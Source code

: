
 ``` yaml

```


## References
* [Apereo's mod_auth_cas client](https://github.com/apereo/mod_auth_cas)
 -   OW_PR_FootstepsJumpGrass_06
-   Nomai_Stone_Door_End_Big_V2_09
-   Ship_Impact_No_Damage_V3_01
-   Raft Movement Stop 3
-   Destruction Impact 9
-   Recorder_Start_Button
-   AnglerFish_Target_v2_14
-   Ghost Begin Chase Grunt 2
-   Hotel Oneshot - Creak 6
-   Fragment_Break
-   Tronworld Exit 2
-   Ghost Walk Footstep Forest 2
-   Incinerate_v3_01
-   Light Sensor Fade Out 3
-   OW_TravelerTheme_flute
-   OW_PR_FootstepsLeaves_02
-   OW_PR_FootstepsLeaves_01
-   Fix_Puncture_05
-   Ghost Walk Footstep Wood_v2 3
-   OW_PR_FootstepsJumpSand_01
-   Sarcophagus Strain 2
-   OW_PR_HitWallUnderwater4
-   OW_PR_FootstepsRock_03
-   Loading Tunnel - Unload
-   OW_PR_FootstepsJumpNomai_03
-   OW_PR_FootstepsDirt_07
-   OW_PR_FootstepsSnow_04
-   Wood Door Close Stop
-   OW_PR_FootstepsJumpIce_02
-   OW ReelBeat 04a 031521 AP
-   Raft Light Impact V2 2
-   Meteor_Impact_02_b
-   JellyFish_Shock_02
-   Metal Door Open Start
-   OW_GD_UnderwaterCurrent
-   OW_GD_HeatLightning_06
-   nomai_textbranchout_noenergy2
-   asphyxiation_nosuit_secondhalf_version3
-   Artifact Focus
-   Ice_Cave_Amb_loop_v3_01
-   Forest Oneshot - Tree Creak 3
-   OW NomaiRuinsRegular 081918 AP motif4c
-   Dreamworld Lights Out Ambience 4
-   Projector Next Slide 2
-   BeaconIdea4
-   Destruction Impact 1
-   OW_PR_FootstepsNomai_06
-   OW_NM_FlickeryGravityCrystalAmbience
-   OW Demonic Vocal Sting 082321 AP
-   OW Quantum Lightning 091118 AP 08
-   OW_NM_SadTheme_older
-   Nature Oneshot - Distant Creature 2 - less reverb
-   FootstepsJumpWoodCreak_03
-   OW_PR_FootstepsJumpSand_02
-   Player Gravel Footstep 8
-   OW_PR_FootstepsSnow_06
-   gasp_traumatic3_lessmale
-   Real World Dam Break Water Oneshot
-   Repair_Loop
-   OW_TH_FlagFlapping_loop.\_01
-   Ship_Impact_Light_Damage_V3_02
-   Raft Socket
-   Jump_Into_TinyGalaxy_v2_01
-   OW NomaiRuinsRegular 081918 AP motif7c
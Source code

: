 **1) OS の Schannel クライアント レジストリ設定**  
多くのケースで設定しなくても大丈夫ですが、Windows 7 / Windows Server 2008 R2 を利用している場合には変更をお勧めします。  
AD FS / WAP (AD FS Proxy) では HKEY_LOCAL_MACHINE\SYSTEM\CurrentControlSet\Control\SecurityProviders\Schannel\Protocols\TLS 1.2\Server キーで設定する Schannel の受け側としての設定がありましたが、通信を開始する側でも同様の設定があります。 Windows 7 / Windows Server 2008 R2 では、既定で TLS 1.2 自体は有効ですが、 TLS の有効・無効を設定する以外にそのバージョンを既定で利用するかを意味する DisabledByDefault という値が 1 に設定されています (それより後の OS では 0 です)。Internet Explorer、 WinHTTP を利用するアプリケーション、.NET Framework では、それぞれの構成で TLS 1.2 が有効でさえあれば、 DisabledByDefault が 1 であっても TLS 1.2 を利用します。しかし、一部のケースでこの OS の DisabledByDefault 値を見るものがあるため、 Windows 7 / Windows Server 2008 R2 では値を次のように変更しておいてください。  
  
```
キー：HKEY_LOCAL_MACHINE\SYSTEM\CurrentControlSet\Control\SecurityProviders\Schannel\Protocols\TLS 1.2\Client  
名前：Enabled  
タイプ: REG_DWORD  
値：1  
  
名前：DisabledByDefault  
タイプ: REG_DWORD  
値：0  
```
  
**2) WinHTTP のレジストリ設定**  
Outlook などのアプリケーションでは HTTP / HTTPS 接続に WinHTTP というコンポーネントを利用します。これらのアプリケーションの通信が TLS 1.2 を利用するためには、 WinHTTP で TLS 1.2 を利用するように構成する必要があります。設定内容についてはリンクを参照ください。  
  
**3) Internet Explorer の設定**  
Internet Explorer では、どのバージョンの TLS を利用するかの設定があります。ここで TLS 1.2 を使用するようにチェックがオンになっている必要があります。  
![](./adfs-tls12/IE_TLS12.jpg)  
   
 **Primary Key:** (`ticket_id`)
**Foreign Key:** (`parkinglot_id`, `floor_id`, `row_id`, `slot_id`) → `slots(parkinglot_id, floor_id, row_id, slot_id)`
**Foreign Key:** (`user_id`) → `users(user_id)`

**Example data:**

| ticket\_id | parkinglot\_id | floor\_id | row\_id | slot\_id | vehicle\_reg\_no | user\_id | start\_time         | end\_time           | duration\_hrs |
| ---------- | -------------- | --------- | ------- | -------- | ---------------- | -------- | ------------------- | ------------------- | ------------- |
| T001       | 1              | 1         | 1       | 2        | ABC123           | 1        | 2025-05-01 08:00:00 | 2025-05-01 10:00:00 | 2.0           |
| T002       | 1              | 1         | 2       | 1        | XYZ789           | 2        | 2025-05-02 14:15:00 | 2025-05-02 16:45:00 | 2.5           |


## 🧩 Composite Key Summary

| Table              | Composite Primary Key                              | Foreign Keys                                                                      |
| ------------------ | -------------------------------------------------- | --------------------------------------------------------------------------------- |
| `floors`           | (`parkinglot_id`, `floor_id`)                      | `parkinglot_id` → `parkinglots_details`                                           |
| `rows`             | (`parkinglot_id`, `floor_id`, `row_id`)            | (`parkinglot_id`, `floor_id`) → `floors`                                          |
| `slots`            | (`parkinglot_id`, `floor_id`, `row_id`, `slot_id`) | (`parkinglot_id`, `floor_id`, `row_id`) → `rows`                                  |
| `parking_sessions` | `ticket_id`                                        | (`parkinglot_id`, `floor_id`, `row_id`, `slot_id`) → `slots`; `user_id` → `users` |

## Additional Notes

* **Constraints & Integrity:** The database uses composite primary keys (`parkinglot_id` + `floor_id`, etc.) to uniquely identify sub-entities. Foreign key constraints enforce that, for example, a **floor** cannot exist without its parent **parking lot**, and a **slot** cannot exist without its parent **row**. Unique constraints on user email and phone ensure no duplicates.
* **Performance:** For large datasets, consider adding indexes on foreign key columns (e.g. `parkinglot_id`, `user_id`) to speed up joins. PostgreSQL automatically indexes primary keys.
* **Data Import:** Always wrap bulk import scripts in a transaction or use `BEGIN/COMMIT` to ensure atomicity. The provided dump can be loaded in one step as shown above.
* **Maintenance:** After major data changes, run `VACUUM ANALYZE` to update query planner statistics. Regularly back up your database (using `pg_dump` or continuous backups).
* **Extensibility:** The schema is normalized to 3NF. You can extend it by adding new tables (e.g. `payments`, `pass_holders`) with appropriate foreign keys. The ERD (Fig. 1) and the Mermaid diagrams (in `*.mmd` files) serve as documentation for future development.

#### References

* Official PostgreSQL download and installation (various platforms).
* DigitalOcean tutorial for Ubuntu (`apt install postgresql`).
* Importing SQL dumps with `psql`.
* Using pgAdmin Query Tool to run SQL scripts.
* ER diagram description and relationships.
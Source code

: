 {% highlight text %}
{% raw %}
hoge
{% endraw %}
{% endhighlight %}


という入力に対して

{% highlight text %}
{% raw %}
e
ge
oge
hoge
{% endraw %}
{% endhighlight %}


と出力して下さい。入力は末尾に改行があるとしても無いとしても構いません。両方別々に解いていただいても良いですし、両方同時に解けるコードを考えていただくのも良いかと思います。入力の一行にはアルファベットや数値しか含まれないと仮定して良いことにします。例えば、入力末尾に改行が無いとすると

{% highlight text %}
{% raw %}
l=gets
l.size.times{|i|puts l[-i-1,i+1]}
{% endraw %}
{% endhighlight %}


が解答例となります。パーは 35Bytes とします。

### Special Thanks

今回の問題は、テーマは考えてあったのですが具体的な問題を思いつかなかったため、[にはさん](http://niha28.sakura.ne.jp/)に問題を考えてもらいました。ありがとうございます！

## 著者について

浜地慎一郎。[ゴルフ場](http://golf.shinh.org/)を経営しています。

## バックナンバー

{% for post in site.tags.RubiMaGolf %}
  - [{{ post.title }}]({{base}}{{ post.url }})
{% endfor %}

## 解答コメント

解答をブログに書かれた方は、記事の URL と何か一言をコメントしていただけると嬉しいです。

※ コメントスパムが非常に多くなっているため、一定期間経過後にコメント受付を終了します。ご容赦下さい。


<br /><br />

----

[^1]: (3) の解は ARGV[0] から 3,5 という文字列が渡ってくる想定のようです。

Requirement: Starting at the first line of the data above, retype each line exactly until you reach the line containing "Sarcophagus Strain 2", and include that line too.

Answer area:
Source code

:
 ``` yaml

```


## References
* [Apereo's mod_auth_cas client](https://github.com/apereo/mod_auth_cas)
 -   OW_PR_FootstepsJumpGrass_06
-   Nomai_Stone_Door_End_Big_V2_09
-   Ship_Impact_No_Damage_V3_01
-   Raft Movement Stop 3
-   Destruction Impact 9
-   Recorder_Start_Button
-   AnglerFish_Target_v2_14
-   Ghost Begin Chase Grunt 2
-   Hotel Oneshot - Creak 6
-   Fragment_Break
-   Tronworld Exit 2
-   Ghost Walk Footstep Forest 2
-   Incinerate_v3_01
-   Light Sensor Fade Out 3
-   OW_TravelerTheme_flute
-   OW_PR_FootstepsLeaves_02
-   OW_PR_FootstepsLeaves_01
-   Fix_Puncture_05
-   Ghost Walk Footstep Wood_v2 3
-   OW_PR_FootstepsJumpSand_01
-   Sarcophagus Strain 2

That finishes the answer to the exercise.